Latuharhary - Perkawinan campuran dengan warga negara asing atau yang disebut keluarga perkawinan campuran kerap diliputi sejumlah persoalan terkait pemenuhan hak asasi manusia.
“Dalam Pasal 28D Undang-Undang Dasar 1945 menyebutkan bahwa Setiap orang berhak atas status kewarganegaraan. Pun demikian dengan bagian dari Alinea keempat Pembukaan UUD 1945 yang mengatakan untuk melindungi segenap bangsa Indonesia dan seluruh tumpah darah Indonesia.
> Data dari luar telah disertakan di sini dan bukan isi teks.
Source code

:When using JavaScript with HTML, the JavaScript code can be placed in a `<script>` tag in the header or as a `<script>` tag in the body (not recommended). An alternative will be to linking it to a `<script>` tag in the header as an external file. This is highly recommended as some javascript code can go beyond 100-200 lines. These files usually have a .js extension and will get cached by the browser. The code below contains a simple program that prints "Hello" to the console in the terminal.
Jadi orang Indonesia harus dilindungi,” ungkap Ketua Komnas HAM RI Ahmad Taufan Damanik saat menjadi pembicara dalam webinar dengan tema “Kewarganegaraan Ganda dan Hak Asasi Keluarga Perkawinan Campuran, dan Urgensi Perubahan UU No.12/2006 tentang Kewarganegaraan” yang diselenggarakan oleh LPPSP-FISIP UI bersama Aliansi Pelangi Antar Bangsa, Sabtu (15/1/2022).
Substansi UU tentang Kewarganegaraan, dicermati Taufan terdapat kemajuan.Dalam Pasal 6 yang berbunyi “Dalam hal status Kewarganegaraan Republik Indonesia terhadap anak sebagaimana dimaksud dalam Pasal 4 huruf c, huruf d, huruf h, huruf l, dan Pasal 5 berakibat anak berkewarganegaraan ganda, setelah berusia 18 tahun atau sudah kawin anak tersebut harus menyatakan memilih salah satu kewarganegaraannya”.
“Ini kemajuan, dulu sama sekali anak sejak awal harus kewarganegaraan tunggal,” kata Taufan.
Dalam dinamika sistem hukum dunia, menurutnya, kewarganegaraan dianggap sebagai hak asasi manusia. Terutama terkait mekanisme negara menghormati dan melindungi hak dari seorang individu. Taufan juga mengungkapkan, Komnas HAM RI mengimplementasikannya bersama SUHAKAM Malaysia dan CHRP Filipina.
Ketiga pihak berupaya menangani persoalan pemenuhan hak-hak dasar bagi statelessness person yang tinggal di perbatasan negara Indonesia, Malaysia dan Filipina. Status statelessness dinilainya akan memunculkan persoalan lainnya seperti hak atas pendidikan, hak atas pekerjaan, dan lain-lain.
Sementara itu, melihat persoalan kewarganegaraan yang timbul dalam perkawinan campuran, narasumber lainnya Guru Besar FHUI dan Anggota DPD RI Prof. Dr. Jimly Asshiddiqie, S.H., M.H., mendorong riset menyeluruh untuk mendapatkan data yang maksimal. Upaya ini untuk mencari solusi yang tepat bagi pemangku kepentingan baik dalam mengambil kebijakan maupun regulasi.
Pembicara lain pada acara ini, di antaranya Guru Besar FHUI dan Anggota DPD RI; dan Diah Pitaloka, S.Sos, M.Si, Ketua Kaukus Perempuan Parlemen RI dan anggota Baleg DPR Fraksi PDIP.